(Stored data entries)
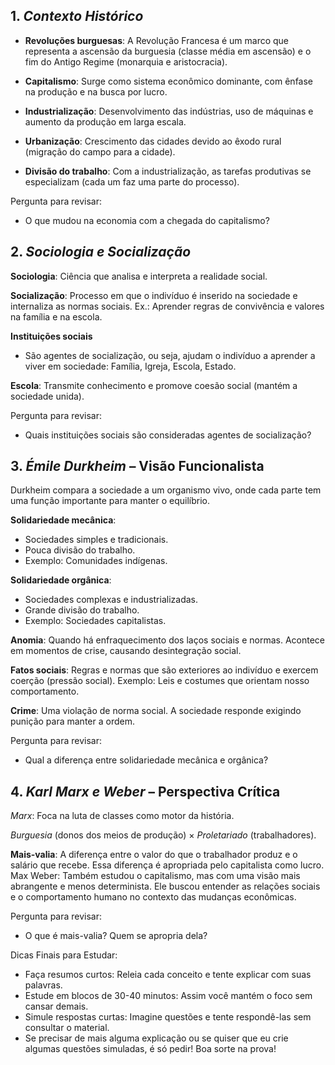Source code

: ## 1. *Contexto Histórico*
- **Revoluções burguesas**: A Revolução Francesa é um marco que representa a ascensão da burguesia (classe média em ascensão) e o fim do Antigo Regime (monarquia e aristocracia).

- **Capitalismo**: Surge como sistema econômico dominante, com ênfase na produção e na busca por lucro.

- **Industrialização**: Desenvolvimento das indústrias, uso de máquinas e aumento da produção em larga escala.

- **Urbanização**: Crescimento das cidades devido ao êxodo rural (migração do campo para a cidade).

- **Divisão do trabalho**: Com a industrialização, as tarefas produtivas se especializam (cada um faz uma parte do processo).

Pergunta para revisar:

- O que mudou na economia com a chegada do capitalismo?

## 2. *Sociologia e Socialização*
**Sociologia**: Ciência que analisa e interpreta a realidade social.

**Socialização**: Processo em que o indivíduo é inserido na sociedade e internaliza as normas sociais. 
Ex.: Aprender regras de convivência e valores na família e na escola.

**Instituições sociais**
- São agentes de socialização, ou seja, ajudam o indivíduo a aprender a viver em sociedade:
Família, Igreja, Escola, Estado.

**Escola**: Transmite conhecimento e promove coesão social (mantém a sociedade unida).

Pergunta para revisar:

- Quais instituições sociais são consideradas agentes de socialização?

## 3. *Émile Durkheim* – Visão Funcionalista
Durkheim compara a sociedade a um organismo vivo, onde cada parte tem uma função importante para manter o equilíbrio.

**Solidariedade mecânica**:

- Sociedades simples e tradicionais.
- Pouca divisão do trabalho.
- Exemplo: Comunidades indígenas.
  
**Solidariedade orgânica**:

- Sociedades complexas e industrializadas.
- Grande divisão do trabalho.
- Exemplo: Sociedades capitalistas.

**Anomia**: Quando há enfraquecimento dos laços sociais e normas. Acontece em momentos de crise, causando desintegração social.

**Fatos sociais**: Regras e normas que são exteriores ao indivíduo e exercem coerção (pressão social).
Exemplo: Leis e costumes que orientam nosso comportamento.

**Crime**: Uma violação de norma social. A sociedade responde exigindo punição para manter a ordem.

Pergunta para revisar:

- Qual a diferença entre solidariedade mecânica e orgânica?

## 4. *Karl Marx e Weber* – Perspectiva Crítica
*Marx*: Foca na luta de classes como motor da história.

*Burguesia* (donos dos meios de produção) × *Proletariado* (trabalhadores).

**Mais-valia**: A diferença entre o valor do que o trabalhador produz e o salário que recebe. Essa diferença é apropriada pelo capitalista como lucro.
Max Weber: Também estudou o capitalismo, mas com uma visão mais abrangente e menos determinista. Ele buscou entender as relações sociais e o comportamento humano no contexto das mudanças econômicas.

Pergunta para revisar:

- O que é mais-valia? Quem se apropria dela?


Dicas Finais para Estudar:
- Faça resumos curtos: Releia cada conceito e tente explicar com suas palavras.
- Estude em blocos de 30-40 minutos: Assim você mantém o foco sem cansar demais.
- Simule respostas curtas: Imagine questões e tente respondê-las sem consultar o material.
- Se precisar de mais alguma explicação ou se quiser que eu crie algumas questões simuladas, é só pedir! Boa sorte na prova!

_YOUR ASSIGNMENT_
Would you copy out each line of the records above where the word "Durkheim" occurs?

_TASK OUTPUT_
## 3. *Émile Durkheim* – Visão Funcionalista
Durkheim compara a sociedade a um organismo vivo, onde cada parte tem uma função importante para manter o equilíbrio.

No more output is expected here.